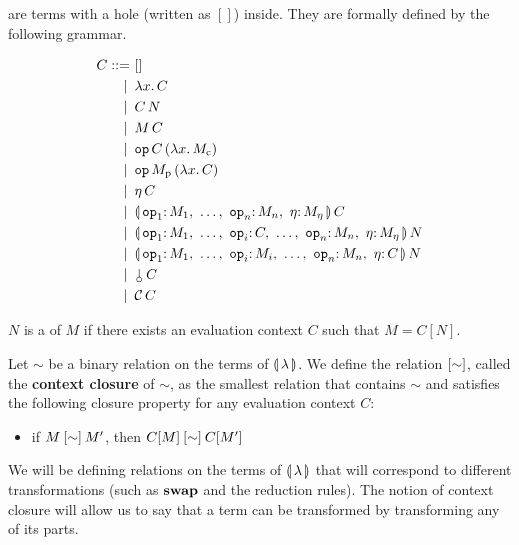 \begin{definition}
   are terms with a hole (written as $[]$)
  inside. They are formally defined by the following grammar.

  \begin{align*}
  C ::= &\ [] \\
   | \, &\ \lam{x}{C}  \\
   | \, &\ \ap{C}{N}  \\
   | \, &\ \ap{M}{C}  \\
   | \, &\ \app{\op{op}}{C}{(\lam{x}{M_{\mathrm{c}}})} \\
   | \, &\ \app{\op{op}}{M_{\mathrm{p}}}{(\lam{x}{C})} \\
   | \, &\ \ap{\eta}{C} \\
   | \, &\ \ap{\banana{\onto{\op{op}_1} M_1,\ \dots,\ \onto{\op{op}_n} M_n,\ \onto{\eta} M_\eta}}{C} \\
   | \, &\ \ap{\banana{\onto{\op{op}_1} M_1,\ \dots,\ \onto{\op{op}_i}{C},\ \dots,\ \onto{\op{op}_n} M_n,\ \onto{\eta} M_\eta}}{N} \\
   | \, &\ \ap{\banana{\onto{\op{op}_1} M_1,\ \dots,\ \onto{\op{op}_i}{M_i},\ \dots,\ \onto{\op{op}_n} M_n,\ \onto{\eta} C}}{N} \\
   | \, &\ \ap{\cherry}{C} \\
   | \, &\ \ap{\CC}{C}
  \end{align*}
\end{definition}

\begin{definition}
  $N$ is a  of $M$ if there exists an evaluation context $C$
  such that $M = C[N]$.
\end{definition}

\begin{definition}\label{def:context-closure}
  Let $\sim$ be a binary relation on the terms of ${\llparenthesis \, \lambda \, \rrparenthesis}$. We define
  the relation $\mathbin{[\sim]}$, called the \textbf{context closure} of
  $\sim$, as the smallest relation that contains $\sim$ and satisfies the
  following closure property for any evaluation context $C$:

  \begin{itemize}
    \item if $M \mathbin{[\sim]} M'$, then $C[M] \mathbin{[\sim]} C[M']$
  \end{itemize}
\end{definition}

We will be defining relations on the terms of ${\llparenthesis \, \lambda \, \rrparenthesis}$ that will
correspond to different transformations (such as $\mathbin{\textbf{swap}}$ and the reduction
rules). The notion of context closure will allow us to say that a term can
be transformed by transforming any of its parts.


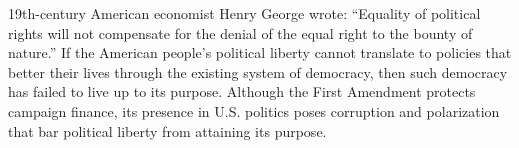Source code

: \documentclass[12pt, a4paper, twoside]{article}
\begin{document}
19th-century American economist Henry George wrote: “Equality of political rights will not compensate for the denial of the equal right to the bounty of nature.” If the American people's political liberty cannot translate to policies that better their lives through the existing system of democracy, then such democracy has failed to live up to its purpose. Although the First Amendment protects campaign finance, its presence in U.S. politics poses corruption and polarization that bar political liberty from attaining its purpose. 

\nocite{*}
\printbibliography[title=References]
\end{document}
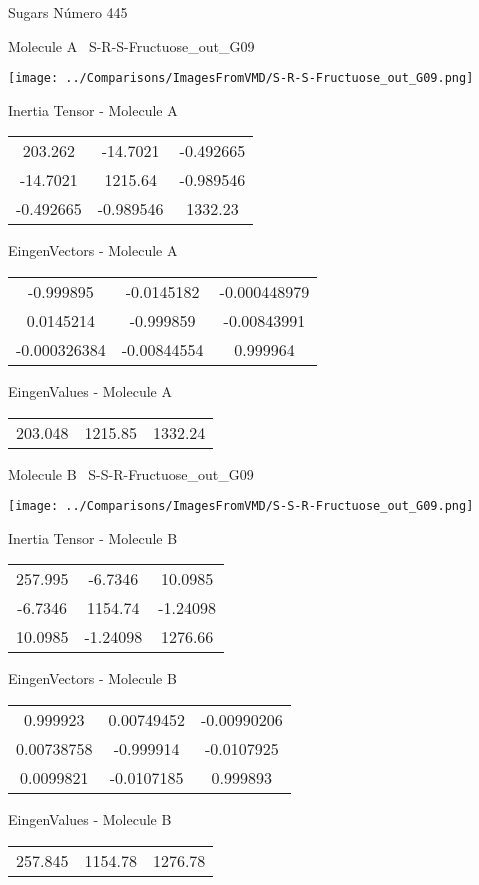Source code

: \vtab[-3cm]
\begin{center}
{\large Sugars \tab Número 445}
\end{center}
\begin{multicols}{2}
\begin{center}

Molecule A \
S-R-S-Fructuose\_out\_G09

\texttt{[image: ../Comparisons/ImagesFromVMD/S-R-S-Fructuose\_out\_G09.png]}

Inertia Tensor - Molecule A \\
\begin{tabular}{|c c c|}
203.262	 & 	-14.7021	 & 	-0.492665	 \\
-14.7021	 & 	1215.64	 & 	-0.989546	 \\
-0.492665	 & 	-0.989546	 & 	1332.23
\end{tabular}

\vtab
 EingenVectors - Molecule A     \\
\begin{tabular}{|c c c|}
-0.999895	 & 	-0.0145182	 & 	-0.000448979	 \\
0.0145214	 & 	-0.999859	 & 	-0.00843991	 \\
-0.000326384	 & 	-0.00844554	 & 	0.999964
\end{tabular}

\vtab
 EingenValues - Molecule A     \\
\begin{tabular}{|c c c|}
203.048	 & 	1215.85	 & 	1332.24	 \\
\end{tabular}
\columnbreak

Molecule B \
S-S-R-Fructuose\_out\_G09

\texttt{[image: ../Comparisons/ImagesFromVMD/S-S-R-Fructuose\_out\_G09.png]}

Inertia Tensor - Molecule B \\
\begin{tabular}{|c c c|}
257.995	 & 	-6.7346	 & 	10.0985	 \\
-6.7346	 & 	1154.74	 & 	-1.24098	 \\
10.0985	 & 	-1.24098	 & 	1276.66
\end{tabular}

\vtab
 EingenVectors - Molecule B     \\
\begin{tabular}{|c c c|}
0.999923	 & 	0.00749452	 & 	-0.00990206	 \\
0.00738758	 & 	-0.999914	 & 	-0.0107925	 \\
0.0099821	 & 	-0.0107185	 & 	0.999893
\end{tabular}

\vtab
 EingenValues - Molecule B     \\
\begin{tabular}{|c c c|}
257.845	 & 	1154.78	 & 	1276.78	 \\
\end{tabular}

\end{center}
\end{multicols}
+ + + + +
Return all the data above as written, leaving out only the pictures.

> **Completed task**
 \begin{definition}
   are terms with a hole (written as $[]$)
  inside. They are formally defined by the following grammar.

  \begin{align*}
  C ::= &\ [] \\
   | \, &\ \lam{x}{C}  \\
   | \, &\ \ap{C}{N}  \\
   | \, &\ \ap{M}{C}  \\
   | \, &\ \app{\op{op}}{C}{(\lam{x}{M_{\mathrm{c}}})} \\
   | \, &\ \app{\op{op}}{M_{\mathrm{p}}}{(\lam{x}{C})} \\
   | \, &\ \ap{\eta}{C} \\
   | \, &\ \ap{\banana{\onto{\op{op}_1} M_1,\ \dots,\ \onto{\op{op}_n} M_n,\ \onto{\eta} M_\eta}}{C} \\
   | \, &\ \ap{\banana{\onto{\op{op}_1} M_1,\ \dots,\ \onto{\op{op}_i}{C},\ \dots,\ \onto{\op{op}_n} M_n,\ \onto{\eta} M_\eta}}{N} \\
   | \, &\ \ap{\banana{\onto{\op{op}_1} M_1,\ \dots,\ \onto{\op{op}_i}{M_i},\ \dots,\ \onto{\op{op}_n} M_n,\ \onto{\eta} C}}{N} \\
   | \, &\ \ap{\cherry}{C} \\
   | \, &\ \ap{\CC}{C}
  \end{align*}
\end{definition}

\begin{definition}
  $N$ is a  of $M$ if there exists an evaluation context $C$
  such that $M = C[N]$.
\end{definition}

\begin{definition}\label{def:context-closure}
  Let $\sim$ be a binary relation on the terms of ${\llparenthesis \, \lambda \, \rrparenthesis}$. We define
  the relation $\mathbin{[\sim]}$, called the \textbf{context closure} of
  $\sim$, as the smallest relation that contains $\sim$ and satisfies the
  following closure property for any evaluation context $C$:

  \begin{itemize}
    \item if $M \mathbin{[\sim]} M'$, then $C[M] \mathbin{[\sim]} C[M']$
  \end{itemize}
\end{definition}

We will be defining relations on the terms of ${\llparenthesis \, \lambda \, \rrparenthesis}$ that will
correspond to different transformations (such as $\mathbin{\textbf{swap}}$ and the reduction
rules). The notion of context closure will allow us to say that a term can
be transformed by transforming any of its parts.


Source code

: \documentclass[12pt, a4paper, twoside]{article}
\begin{document}
19th-century American economist Henry George wrote: “Equality of political rights will not compensate for the denial of the equal right to the bounty of nature.” If the American people's political liberty cannot translate to policies that better their lives through the existing system of democracy, then such democracy has failed to live up to its purpose. Although the First Amendment protects campaign finance, its presence in U.S. politics poses corruption and polarization that bar political liberty from attaining its purpose. 

\nocite{*}
\printbibliography[title=References]
\end{document}
Source code

: \vtab[-3cm]
\begin{center}
{\large Sugars \tab Número 445}
\end{center}
\begin{multicols}{2}
\begin{center}

Molecule A \
S-R-S-Fructuose\_out\_G09

\texttt{[image: ../Comparisons/ImagesFromVMD/S-R-S-Fructuose\_out\_G09.png]}

Inertia Tensor - Molecule A \\
\begin{tabular}{|c c c|}
203.262	 & 	-14.7021	 & 	-0.492665	 \\
-14.7021	 & 	1215.64	 & 	-0.989546	 \\
-0.492665	 & 	-0.989546	 & 	1332.23
\end{tabular}

\vtab
 EingenVectors - Molecule A     \\
\begin{tabular}{|c c c|}
-0.999895	 & 	-0.0145182	 & 	-0.000448979	 \\
0.0145214	 & 	-0.999859	 & 	-0.00843991	 \\
-0.000326384	 & 	-0.00844554	 & 	0.999964
\end{tabular}

\vtab
 EingenValues - Molecule A     \\
\begin{tabular}{|c c c|}
203.048	 & 	1215.85	 & 	1332.24	 \\
\end{tabular}
\columnbreak

Molecule B \
S-S-R-Fructuose\_out\_G09

\texttt{[image: ../Comparisons/ImagesFromVMD/S-S-R-Fructuose\_out\_G09.png]}

Inertia Tensor - Molecule B \\
\begin{tabular}{|c c c|}
257.995	 & 	-6.7346	 & 	10.0985	 \\
-6.7346	 & 	1154.74	 & 	-1.24098	 \\
10.0985	 & 	-1.24098	 & 	1276.66
\end{tabular}

\vtab
 EingenVectors - Molecule B     \\
\begin{tabular}{|c c c|}
0.999923	 & 	0.00749452	 & 	-0.00990206	 \\
0.00738758	 & 	-0.999914	 & 	-0.0107925	 \\
0.0099821	 & 	-0.0107185	 & 	0.999893
\end{tabular}

\vtab
 EingenValues - Molecule B     \\
\begin{tabular}{|c c c|}
257.845	 & 	1154.78	 & 	1276.78	 \\
\end{tabular}

\end{center}
\end{multicols}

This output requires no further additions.